With the line containing "This module comes packaged with 5 metrics" as the first line and the last line of the records as the final one, reproduce that range exactly.

━━━━━━━━━━━━━━━━━━━━

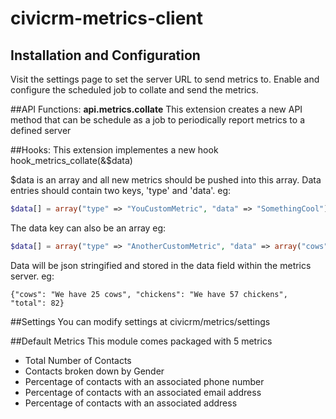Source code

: # civicrm-metrics-client

## Installation and Configuration
Visit the settings page to set the server URL to send metrics to.
Enable and configure the scheduled job to collate and send the metrics.

##API Functions:
**api.metrics.collate**
This extension creates a new API method that can be schedule as a job to periodically report metrics to a defined server

##Hooks: 
This extension implementes a new hook
hook_metrics_collate(&$data)

$data is an array and all new metrics should be pushed into this array.
Data entries should contain two keys, 'type' and 'data'.
eg: 
```php
$data[] = array("type" => "YouCustomMetric", "data" => "SomethingCool");
```

The data key can also be an array
eg: 
```php
$data[] = array("type" => "AnotherCustomMetric", "data" => array("cows" => "We have 25 cows", "chickens" => "We have 57 chickens", "total" => 82));
```

Data will be json stringified and stored in the data field within the metrics server.
eg: 
```
{"cows": "We have 25 cows", "chickens": "We have 57 chickens", "total": 82}
```

##Settings
You can modify settings at civicrm/metrics/settings


##Default Metrics
This module comes packaged with 5 metrics

- Total Number of Contacts
- Contacts broken down by Gender
- Percentage of contacts with an associated phone number
- Percentage of contacts with an associated email address
- Percentage of contacts with an associated address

━━━━━━━━━━━━━━━━━━━━

**Expected answer**
This module comes packaged with 5 metrics

- Total Number of Contacts
- Contacts broken down by Gender
- Percentage of contacts with an associated phone number
- Percentage of contacts with an associated email address
- Percentage of contacts with an associated address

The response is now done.